Попав в ярко освещенную комнату, он невольно зажмурился, а когда понемногу разлепил веки, то увидел в одном углу гудящий камин и разложенную перед огнем жуткую коллекцию щипцов, кочерег и еще каких-то орудий неясного назначения. Над огнем склонялся третий монах. Братья привели его в камеру пыток!

Конрад вдруг испугался, что Бонавентура намерен заклеймить ему лоб прежде, чем отпустить, – в назидание другим непокорным братьям. Брат-пыточник при появлении пленника вытащил из огня железную кочергу и подул на мерцающий красным конец. Крошечные искры сорвались с металла, а кончик вспыхнул ярче. «Вот они, когти грифона», – подумал Конрад.

Два брата подвели его к стене и приковали за щиколотки и запястья. Одно кольцо кандалов, защелкиваясь, прищемило кожу на ноге, так что Конрад вскрикнул. Человек у огня проговорил, не оборачиваясь:

– Как сказал ястреб, скогтив курицу: «Можешь покудахтать и теперь, но дальше будет хуже».

Конрад узнал голос, хотя когда он слышал его в прошлый раз, в голосе говорившего звучала боль.
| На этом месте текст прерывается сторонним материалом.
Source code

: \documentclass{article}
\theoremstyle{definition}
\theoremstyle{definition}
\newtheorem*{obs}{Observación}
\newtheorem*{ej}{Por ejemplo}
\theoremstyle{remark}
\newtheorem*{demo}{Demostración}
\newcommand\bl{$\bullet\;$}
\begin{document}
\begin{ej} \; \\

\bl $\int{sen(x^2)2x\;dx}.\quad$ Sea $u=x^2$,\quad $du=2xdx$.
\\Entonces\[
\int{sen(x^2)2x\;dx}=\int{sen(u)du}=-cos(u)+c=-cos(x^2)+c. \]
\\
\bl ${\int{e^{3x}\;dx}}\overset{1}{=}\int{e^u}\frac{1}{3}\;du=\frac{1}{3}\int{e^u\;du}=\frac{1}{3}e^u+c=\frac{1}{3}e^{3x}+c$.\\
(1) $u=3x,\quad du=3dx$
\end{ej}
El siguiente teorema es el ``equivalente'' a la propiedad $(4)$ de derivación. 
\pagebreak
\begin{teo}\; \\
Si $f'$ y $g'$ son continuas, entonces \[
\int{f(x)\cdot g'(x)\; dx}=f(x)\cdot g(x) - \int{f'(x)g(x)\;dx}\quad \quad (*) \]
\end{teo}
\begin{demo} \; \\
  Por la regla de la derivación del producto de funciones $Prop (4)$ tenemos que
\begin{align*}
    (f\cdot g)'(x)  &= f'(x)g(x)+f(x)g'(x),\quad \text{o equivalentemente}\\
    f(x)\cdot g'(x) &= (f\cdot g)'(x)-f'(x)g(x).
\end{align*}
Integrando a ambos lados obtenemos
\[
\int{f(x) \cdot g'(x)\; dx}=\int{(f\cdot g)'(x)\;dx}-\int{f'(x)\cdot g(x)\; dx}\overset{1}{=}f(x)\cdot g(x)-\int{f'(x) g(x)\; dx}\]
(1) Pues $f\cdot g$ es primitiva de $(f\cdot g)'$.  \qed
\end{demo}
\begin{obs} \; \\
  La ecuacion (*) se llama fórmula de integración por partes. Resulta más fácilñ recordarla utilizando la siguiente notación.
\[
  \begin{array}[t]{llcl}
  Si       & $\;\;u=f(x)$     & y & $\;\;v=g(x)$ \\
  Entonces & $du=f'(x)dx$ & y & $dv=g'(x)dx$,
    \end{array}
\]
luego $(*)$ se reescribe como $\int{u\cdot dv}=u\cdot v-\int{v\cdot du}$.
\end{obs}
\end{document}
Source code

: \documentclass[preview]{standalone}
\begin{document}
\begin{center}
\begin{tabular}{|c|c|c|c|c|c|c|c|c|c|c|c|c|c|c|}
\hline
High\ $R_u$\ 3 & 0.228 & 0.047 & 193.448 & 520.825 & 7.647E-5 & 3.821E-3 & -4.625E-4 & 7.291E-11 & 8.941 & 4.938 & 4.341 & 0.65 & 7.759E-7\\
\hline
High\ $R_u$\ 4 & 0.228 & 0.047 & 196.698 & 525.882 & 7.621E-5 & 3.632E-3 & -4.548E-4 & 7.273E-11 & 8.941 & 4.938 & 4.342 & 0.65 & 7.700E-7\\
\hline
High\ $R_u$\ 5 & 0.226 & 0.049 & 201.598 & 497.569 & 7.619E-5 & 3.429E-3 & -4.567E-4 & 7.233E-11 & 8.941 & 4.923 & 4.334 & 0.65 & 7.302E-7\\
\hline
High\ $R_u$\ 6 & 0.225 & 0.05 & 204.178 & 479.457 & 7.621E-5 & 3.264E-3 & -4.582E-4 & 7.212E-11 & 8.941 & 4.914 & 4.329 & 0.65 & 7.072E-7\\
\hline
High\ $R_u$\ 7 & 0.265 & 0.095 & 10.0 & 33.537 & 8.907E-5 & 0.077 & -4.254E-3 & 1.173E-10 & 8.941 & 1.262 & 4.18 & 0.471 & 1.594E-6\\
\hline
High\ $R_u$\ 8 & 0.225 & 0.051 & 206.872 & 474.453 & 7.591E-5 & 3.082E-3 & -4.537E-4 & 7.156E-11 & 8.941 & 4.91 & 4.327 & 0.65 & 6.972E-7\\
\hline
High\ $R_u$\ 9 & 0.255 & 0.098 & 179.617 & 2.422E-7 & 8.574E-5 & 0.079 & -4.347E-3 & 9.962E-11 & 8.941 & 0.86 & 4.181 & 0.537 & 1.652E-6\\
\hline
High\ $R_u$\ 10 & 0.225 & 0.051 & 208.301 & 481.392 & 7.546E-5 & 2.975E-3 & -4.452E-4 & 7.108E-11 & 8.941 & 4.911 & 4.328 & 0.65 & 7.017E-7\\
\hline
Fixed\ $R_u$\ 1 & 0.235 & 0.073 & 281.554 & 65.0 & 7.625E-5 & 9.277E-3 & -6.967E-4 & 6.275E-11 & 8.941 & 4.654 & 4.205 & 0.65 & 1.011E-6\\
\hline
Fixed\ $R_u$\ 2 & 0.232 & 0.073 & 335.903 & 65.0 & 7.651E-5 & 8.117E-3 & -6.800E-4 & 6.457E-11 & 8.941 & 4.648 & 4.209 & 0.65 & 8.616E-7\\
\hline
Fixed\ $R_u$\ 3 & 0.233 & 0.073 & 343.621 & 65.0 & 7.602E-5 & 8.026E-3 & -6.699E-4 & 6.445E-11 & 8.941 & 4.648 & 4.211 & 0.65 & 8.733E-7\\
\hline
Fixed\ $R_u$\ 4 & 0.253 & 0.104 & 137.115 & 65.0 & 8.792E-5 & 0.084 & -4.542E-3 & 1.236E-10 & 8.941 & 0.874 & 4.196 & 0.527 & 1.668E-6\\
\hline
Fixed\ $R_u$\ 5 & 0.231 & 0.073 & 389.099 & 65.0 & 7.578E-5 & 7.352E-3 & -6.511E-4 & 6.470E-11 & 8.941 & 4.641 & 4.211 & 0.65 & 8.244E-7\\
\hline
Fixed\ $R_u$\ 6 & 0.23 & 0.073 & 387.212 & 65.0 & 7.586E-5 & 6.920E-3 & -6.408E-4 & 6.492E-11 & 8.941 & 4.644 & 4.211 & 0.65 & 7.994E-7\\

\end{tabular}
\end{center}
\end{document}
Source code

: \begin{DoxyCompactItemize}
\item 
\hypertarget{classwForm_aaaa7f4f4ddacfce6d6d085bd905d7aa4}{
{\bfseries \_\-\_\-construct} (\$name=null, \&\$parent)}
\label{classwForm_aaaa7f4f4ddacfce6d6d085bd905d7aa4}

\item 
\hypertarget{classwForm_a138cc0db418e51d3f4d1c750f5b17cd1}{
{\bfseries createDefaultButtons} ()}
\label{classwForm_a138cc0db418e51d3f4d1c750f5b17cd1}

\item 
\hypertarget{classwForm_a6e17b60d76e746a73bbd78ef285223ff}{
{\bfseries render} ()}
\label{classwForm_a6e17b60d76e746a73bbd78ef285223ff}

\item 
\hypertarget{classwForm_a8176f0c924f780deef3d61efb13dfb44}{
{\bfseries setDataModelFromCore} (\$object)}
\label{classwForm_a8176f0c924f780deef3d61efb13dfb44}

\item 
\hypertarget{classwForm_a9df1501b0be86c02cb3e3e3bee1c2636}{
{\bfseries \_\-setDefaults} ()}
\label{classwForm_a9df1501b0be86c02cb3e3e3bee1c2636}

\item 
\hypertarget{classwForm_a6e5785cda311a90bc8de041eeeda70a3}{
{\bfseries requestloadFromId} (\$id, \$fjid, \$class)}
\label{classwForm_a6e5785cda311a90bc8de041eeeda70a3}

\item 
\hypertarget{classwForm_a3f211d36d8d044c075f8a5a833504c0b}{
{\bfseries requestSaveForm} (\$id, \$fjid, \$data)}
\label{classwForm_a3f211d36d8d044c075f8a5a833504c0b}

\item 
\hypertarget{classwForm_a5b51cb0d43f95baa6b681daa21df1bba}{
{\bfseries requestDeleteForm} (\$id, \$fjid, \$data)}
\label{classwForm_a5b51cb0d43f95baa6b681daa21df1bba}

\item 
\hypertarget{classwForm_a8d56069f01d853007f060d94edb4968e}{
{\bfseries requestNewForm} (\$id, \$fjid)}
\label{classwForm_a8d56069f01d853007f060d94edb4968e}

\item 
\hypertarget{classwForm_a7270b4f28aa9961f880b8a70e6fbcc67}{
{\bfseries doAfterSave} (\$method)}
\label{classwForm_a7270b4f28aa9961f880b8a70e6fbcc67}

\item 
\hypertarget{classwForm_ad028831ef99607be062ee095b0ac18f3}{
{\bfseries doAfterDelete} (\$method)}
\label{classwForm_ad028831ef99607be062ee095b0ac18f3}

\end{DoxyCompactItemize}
Палач медленно повернулся, и в отсветах пламени отшельник увидел соломенную тонзуру и шрамы, скрывающие пол-лица. Скривив губы в жестокой усмешке, Дзефферино уставил на него здоровый глаз.

– Не слишком хорош собой, а, брат? Понимаешь теперь, почему я напросился на должность тюремщика? На земле с моим лицом ничего, кроме отвращения и насмешек, не дождешься. – Он знаком отослал из камеры братьев. – Пытка для меня – новое ремесло. Не хочу, чтоб их стошнило, если у меня что не выйдет.

– Что ты собираешься сделать?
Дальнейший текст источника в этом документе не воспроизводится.